» **What the task requires**
Pull every line holding the string "werden" from the records below.

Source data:
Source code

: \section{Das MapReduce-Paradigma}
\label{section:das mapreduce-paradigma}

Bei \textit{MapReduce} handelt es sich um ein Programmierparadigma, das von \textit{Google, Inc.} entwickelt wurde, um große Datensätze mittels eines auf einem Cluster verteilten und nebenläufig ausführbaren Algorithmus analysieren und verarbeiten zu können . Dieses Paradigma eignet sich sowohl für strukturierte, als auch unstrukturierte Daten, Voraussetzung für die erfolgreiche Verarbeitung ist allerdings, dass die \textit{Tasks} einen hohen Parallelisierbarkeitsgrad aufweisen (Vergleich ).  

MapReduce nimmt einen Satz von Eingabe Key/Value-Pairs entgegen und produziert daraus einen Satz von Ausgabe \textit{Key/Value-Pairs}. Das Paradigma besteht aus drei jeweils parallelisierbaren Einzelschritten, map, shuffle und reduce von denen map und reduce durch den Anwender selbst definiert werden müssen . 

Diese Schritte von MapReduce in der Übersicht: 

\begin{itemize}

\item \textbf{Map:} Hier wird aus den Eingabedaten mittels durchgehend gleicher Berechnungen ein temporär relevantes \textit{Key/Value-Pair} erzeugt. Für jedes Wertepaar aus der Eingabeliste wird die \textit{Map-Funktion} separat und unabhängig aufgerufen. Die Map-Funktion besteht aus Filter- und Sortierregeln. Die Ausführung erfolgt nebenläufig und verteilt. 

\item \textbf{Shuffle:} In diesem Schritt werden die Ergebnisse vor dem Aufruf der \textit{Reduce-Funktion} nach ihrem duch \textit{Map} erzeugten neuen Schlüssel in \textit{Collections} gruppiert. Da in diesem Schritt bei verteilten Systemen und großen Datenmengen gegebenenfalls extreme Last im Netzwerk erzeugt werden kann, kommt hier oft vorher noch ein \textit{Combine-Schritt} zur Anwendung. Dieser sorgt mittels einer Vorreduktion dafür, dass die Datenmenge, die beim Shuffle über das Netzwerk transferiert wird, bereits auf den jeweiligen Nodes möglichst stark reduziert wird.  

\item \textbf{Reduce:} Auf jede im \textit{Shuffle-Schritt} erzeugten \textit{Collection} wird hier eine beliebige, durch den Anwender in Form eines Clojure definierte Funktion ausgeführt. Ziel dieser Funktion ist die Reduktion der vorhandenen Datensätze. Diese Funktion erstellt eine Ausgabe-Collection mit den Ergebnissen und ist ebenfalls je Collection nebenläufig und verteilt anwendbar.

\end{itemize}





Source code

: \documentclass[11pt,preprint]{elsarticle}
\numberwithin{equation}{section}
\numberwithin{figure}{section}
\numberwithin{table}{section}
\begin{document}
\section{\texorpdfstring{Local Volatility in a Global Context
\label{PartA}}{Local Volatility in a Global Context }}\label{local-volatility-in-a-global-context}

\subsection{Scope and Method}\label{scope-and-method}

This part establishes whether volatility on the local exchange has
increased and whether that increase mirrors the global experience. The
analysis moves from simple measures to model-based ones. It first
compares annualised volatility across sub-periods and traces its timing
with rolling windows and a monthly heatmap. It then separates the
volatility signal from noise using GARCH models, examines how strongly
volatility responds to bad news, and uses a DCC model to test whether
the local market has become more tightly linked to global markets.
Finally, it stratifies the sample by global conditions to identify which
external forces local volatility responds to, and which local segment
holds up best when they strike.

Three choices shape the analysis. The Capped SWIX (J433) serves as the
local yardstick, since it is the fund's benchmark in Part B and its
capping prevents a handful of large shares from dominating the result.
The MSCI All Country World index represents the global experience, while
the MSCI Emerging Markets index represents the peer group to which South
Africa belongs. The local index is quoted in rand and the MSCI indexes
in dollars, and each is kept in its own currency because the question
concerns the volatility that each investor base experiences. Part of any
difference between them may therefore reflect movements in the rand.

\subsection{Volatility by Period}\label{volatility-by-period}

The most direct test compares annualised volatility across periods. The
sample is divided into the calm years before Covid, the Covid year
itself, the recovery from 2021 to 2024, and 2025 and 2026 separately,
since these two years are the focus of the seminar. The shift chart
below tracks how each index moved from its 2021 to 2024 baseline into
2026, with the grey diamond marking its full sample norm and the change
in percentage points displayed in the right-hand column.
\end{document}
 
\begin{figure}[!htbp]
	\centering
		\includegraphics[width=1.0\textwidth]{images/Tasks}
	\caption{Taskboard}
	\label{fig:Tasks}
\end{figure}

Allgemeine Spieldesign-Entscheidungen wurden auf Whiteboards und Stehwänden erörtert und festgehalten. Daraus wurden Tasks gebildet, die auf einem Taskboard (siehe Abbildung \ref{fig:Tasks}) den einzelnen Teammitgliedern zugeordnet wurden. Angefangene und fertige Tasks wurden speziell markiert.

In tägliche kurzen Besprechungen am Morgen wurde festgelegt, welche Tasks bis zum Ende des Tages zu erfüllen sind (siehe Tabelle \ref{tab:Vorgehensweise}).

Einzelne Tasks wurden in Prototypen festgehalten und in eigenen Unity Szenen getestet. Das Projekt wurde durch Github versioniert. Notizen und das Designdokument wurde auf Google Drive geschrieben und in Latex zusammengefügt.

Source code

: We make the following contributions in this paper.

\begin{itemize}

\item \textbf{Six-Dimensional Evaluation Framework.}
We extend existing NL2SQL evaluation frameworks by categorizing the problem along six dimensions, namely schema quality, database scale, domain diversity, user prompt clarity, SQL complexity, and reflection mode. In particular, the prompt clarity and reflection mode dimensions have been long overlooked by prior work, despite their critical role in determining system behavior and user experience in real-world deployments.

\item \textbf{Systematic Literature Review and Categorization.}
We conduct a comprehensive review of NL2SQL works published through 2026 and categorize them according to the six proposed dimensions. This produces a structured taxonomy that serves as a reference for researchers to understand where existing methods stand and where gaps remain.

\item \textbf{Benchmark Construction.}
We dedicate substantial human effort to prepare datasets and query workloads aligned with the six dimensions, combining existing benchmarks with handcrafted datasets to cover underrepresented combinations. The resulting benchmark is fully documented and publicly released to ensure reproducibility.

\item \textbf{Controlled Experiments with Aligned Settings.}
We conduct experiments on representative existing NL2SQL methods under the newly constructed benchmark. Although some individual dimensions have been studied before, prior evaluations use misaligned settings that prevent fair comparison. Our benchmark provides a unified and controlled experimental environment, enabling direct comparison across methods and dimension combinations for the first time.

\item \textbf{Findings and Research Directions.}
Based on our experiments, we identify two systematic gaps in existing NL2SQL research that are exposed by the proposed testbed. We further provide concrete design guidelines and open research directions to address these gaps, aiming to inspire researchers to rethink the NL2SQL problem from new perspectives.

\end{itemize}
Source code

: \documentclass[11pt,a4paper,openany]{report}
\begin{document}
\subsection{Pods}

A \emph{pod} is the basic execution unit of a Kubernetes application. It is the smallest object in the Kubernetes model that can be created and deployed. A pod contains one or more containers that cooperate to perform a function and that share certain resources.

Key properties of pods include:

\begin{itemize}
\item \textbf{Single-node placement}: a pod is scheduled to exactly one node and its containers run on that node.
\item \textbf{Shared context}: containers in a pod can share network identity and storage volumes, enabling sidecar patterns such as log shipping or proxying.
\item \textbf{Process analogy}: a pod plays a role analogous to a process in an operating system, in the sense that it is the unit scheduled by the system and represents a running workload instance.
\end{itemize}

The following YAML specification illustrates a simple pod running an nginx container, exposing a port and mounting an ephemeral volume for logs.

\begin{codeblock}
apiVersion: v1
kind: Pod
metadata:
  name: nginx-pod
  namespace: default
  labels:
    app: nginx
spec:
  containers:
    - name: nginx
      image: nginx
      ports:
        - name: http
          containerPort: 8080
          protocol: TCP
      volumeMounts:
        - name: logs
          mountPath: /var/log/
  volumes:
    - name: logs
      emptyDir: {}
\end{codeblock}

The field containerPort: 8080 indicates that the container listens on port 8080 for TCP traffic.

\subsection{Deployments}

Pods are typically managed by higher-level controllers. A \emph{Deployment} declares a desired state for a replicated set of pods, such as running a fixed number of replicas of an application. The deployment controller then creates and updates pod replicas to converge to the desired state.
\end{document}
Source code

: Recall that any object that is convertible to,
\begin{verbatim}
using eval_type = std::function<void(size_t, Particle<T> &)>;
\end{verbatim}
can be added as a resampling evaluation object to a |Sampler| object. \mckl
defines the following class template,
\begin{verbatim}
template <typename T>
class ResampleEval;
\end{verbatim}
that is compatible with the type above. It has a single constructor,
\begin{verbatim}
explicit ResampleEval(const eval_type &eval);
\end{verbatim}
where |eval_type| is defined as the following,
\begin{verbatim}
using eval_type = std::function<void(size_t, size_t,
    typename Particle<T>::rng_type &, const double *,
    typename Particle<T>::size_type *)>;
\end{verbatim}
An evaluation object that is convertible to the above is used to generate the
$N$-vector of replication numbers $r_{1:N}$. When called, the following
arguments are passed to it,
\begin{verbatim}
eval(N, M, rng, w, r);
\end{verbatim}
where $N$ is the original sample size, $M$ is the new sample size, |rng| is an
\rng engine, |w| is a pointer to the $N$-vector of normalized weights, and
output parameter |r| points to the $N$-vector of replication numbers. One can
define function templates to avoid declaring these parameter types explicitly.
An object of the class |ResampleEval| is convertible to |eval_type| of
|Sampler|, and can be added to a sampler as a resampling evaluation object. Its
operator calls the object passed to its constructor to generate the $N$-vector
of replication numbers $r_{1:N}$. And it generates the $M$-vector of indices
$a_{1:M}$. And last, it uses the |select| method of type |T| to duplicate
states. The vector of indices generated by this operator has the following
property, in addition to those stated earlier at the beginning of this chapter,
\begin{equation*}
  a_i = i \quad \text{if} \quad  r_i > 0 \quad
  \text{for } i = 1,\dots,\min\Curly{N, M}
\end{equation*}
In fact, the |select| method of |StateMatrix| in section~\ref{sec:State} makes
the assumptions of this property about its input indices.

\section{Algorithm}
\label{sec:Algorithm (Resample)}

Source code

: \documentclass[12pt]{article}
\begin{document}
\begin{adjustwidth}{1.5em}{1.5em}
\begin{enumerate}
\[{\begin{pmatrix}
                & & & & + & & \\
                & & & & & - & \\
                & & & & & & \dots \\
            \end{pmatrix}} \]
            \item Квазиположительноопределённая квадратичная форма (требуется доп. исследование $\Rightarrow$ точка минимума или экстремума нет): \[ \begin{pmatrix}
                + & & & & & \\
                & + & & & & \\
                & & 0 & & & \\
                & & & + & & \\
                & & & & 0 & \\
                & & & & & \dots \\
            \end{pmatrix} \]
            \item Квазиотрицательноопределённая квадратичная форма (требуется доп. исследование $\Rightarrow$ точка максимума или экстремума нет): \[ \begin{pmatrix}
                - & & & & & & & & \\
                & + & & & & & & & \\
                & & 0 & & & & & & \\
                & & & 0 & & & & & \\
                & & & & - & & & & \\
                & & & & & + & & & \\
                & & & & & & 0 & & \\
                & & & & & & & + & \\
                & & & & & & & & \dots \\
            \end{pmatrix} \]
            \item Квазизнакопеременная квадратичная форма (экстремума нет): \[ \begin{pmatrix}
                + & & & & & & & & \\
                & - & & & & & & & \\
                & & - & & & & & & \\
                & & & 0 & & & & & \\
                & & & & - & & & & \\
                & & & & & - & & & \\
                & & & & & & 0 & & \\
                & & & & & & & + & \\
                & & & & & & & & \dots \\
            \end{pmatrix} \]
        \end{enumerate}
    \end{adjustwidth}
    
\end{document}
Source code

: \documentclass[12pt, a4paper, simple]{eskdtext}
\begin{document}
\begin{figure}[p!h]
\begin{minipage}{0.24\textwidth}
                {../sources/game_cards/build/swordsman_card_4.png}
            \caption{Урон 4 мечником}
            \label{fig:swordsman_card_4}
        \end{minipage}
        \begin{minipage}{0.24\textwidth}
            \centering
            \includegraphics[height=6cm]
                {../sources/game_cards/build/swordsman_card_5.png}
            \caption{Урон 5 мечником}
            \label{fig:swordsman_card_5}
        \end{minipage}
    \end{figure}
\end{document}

» **Response for this exercise**
MapReduce nimmt einen Satz von Eingabe Key/Value-Pairs entgegen und produziert daraus einen Satz von Ausgabe \textit{Key/Value-Pairs}. Das Paradigma besteht aus drei jeweils parallelisierbaren Einzelschritten, map, shuffle und reduce von denen map und reduce durch den Anwender selbst definiert werden müssen . 
\item \textbf{Shuffle:} In diesem Schritt werden die Ergebnisse vor dem Aufruf der \textit{Reduce-Funktion} nach ihrem duch \textit{Map} erzeugten neuen Schlüssel in \textit{Collections} gruppiert. Da in diesem Schritt bei verteilten Systemen und großen Datenmengen gegebenenfalls extreme Last im Netzwerk erzeugt werden kann, kommt hier oft vorher noch ein \textit{Combine-Schritt} zur Anwendung. Dieser sorgt mittels einer Vorreduktion dafür, dass die Datenmenge, die beim Shuffle über das Netzwerk transferiert wird, bereits auf den jeweiligen Nodes möglichst stark reduziert wird.  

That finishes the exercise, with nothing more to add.